Cell-free expression and molecular modeling of the γ-secretase complex and G-protein-coupled receptors
- Alzheimer’s disease (AD), which was first reported more than a century ago by Alhzeimer, is one of the commonest forms of dementia which affects >30 million people globally (>8 million in Europe). The origin and pathogenesis of AD is poorly understood and there is no cure available for the disease. AD is characterized by the accumulation of senile plaques composed of amyloid beta peptides (Ab 37-43) which is formed by the gamma secretase (GS) complex by cleaving amyloid precursor protein. Therefore GS can be an attractive drug target. Since GS processes several other substrates like Notch, CD44 and Cadherins, nonspecific inhibition of GS has many side effects. Due to the lack of crystal structure of GS, which is attributed to the extreme difficulties in purifying it, molecular modeling can be useful to understand its architecture. So far only low resolution cryoEM structures of the complex has been solved which only provides a rough structure of the complex at low 12-15 A resolution Furthermore the activity of GS in vitro can be achieved by means of cell-free (CF) expression.
GS comprises catalytic subunits namely presenilins and supporting elements containing Pen-2, Aph-1 and Nicastrin. The origin of AD is hidden in the regulated intramembrnae proteolysis (RIP) which is involved in various physiological processes and also in leukemia.
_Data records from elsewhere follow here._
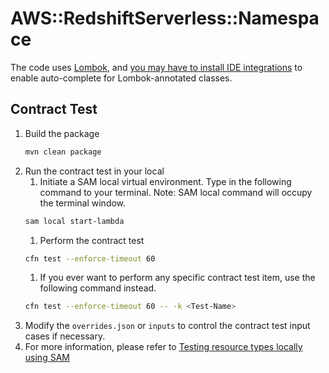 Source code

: # AWS::RedshiftServerless::Namespace

The code uses [Lombok](https://projectlombok.org/), and [you may have to install IDE integrations](https://projectlombok.org/setup/overview) to enable auto-complete for Lombok-annotated classes.

## Contract Test
1. Build the package
   ```bash
   mvn clean package
   ```
1. Run the contract test in your local
    1. Initiate a SAM local virtual environment. Type in the following command to your terminal. Note: SAM local command will occupy the terminal window.
    ```bash
    sam local start-lambda
    ```
    1. Perform the contract test
    ```bash
    cfn test --enforce-timeout 60
    ```
    1. If you ever want to perform any specific contract test item, use the following command instead.
    ```bash
    cfn test --enforce-timeout 60 -- -k <Test-Name>
    ```
1. Modify the `overrides.json` or `inputs` to control the contract test input cases if necessary.
1. For more information, please refer to [Testing resource types locally using SAM](https://docs.aws.amazon.com/cloudformation-cli/latest/userguide/resource-type-test.html)
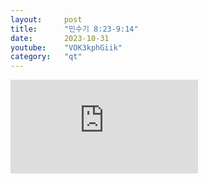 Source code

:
 ```yaml
---
layout:     post
title:      "민수기 8:23-9:14"
date:       2023-10-31
youtube:    "VOK3kphGiik"
category:   "qt"
---
```


<div class="youtube">
    <iframe src="https://www.youtube.com/embed/VOK3kphGiik" title="YouTube video player" frameborder="0" allow="accelerometer; autoplay; clipboard-write; encrypted-media; gyroscope; picture-in-picture; web-share" allowfullscreen></iframe>
</div> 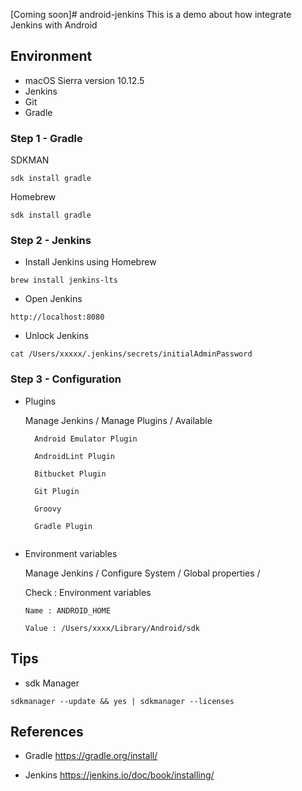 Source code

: [Coming soon]# android-jenkins
This is a demo about  how integrate Jenkins with Android

## Environment

- macOS Sierra version 10.12.5
- Jenkins
- Git
- Gradle

### Step 1 - Gradle

SDKMAN

```
sdk install gradle
```

Homebrew

```
sdk install gradle
```

### Step 2 - Jenkins

- Install Jenkins using Homebrew

```
brew install jenkins-lts
```

- Open Jenkins

```
http://localhost:8080
```

- Unlock Jenkins

```
cat /Users/xxxxx/.jenkins/secrets/initialAdminPassword
```

### Step 3 - Configuration

- Plugins

  Manage Jenkins / Manage Plugins / Available
  
  ```
    Android Emulator Plugin
    
    AndroidLint Plugin
    
    Bitbucket Plugin
    
    Git Plugin
    
    Groovy
    
    Gradle Plugin
    
  ```
  
- Environment variables

  Manage Jenkins / Configure System / Global properties /
  
  Check : Environment variables
  
  ```
  Name : ANDROID_HOME
  
  Value : /Users/xxxx/Library/Android/sdk
  ```

## Tips

- sdk Manager

```
sdkmanager --update && yes | sdkmanager --licenses
```

## References

- Gradle https://gradle.org/install/

- Jenkins https://jenkins.io/doc/book/installing/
So far growth factors, cytokines, receptors, viral proteins, cell adhesion proteins, signal peptides and GS has been shown to undergo RIP. During RIP, the target proteins undergo extracellular shredding and intramembrane proteolysis.
This thesis is based on molecular modeling, molecular dynamics (MD) simulations, cell-free (CF) expression, mass spectrometry, NMR, crystallization, activity assay etc of the components of GS complex and G-protein coupled receptors (GPCRs).
First I validated the NMR structure of PS1 CTF in detergent micelles and lipid bilayers using coarse-grained MD simulations using MARTINI forcefield implemented in Gromacs. CTF was simulated in DPC micelles, DPPC and DLPC lipid bilayer. Starting from random configuration of detergent and lipids, micelle and lipid bilyer were formed respectively in presence of CTF and it was oriented properly to the micelle and bilyer during the simulation. Around DPC molecules formed micelle around CTF in agreement of the experimental results in which 80-85 DPC molecules are required to form micelles. The structure obtained in DPC was similar to that of NMR structure but differed in bilayer simulations showed the possibility of substrate docking in the conserved PAL motif. Simulations of CTF in implicit membrane (IMM1) in CHAMM yielded similar structure to that from coarse grained MD.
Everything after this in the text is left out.